- [What you have to do]: Restate every line of the material below word for word, skipping the images.

- [Listed records]:
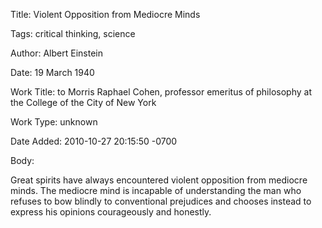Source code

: Title:  Violent Opposition from Mediocre Minds

Tags:   critical thinking, science

Author: Albert Einstein

Date:   19 March 1940

Work Title: to Morris Raphael Cohen, professor emeritus of philosophy at the College of the City of New York

Work Type: unknown

Date Added: 2010-10-27 20:15:50 -0700

Body: 

Great spirits have always encountered violent opposition from mediocre minds. The mediocre mind is incapable of understanding the man who refuses to bow blindly to conventional prejudices and chooses instead to express his opinions courageously and honestly.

- [Task response]:
Source code

: Title:  Violent Opposition from Mediocre Minds

Tags:   critical thinking, science

Author: Albert Einstein

Date:   19 March 1940

Work Title: to Morris Raphael Cohen, professor emeritus of philosophy at the College of the City of New York

Work Type: unknown

Date Added: 2010-10-27 20:15:50 -0700

Body: 

Great spirits have always encountered violent opposition from mediocre minds. The mediocre mind is incapable of understanding the man who refuses to bow blindly to conventional prejudices and chooses instead to express his opinions courageously and honestly.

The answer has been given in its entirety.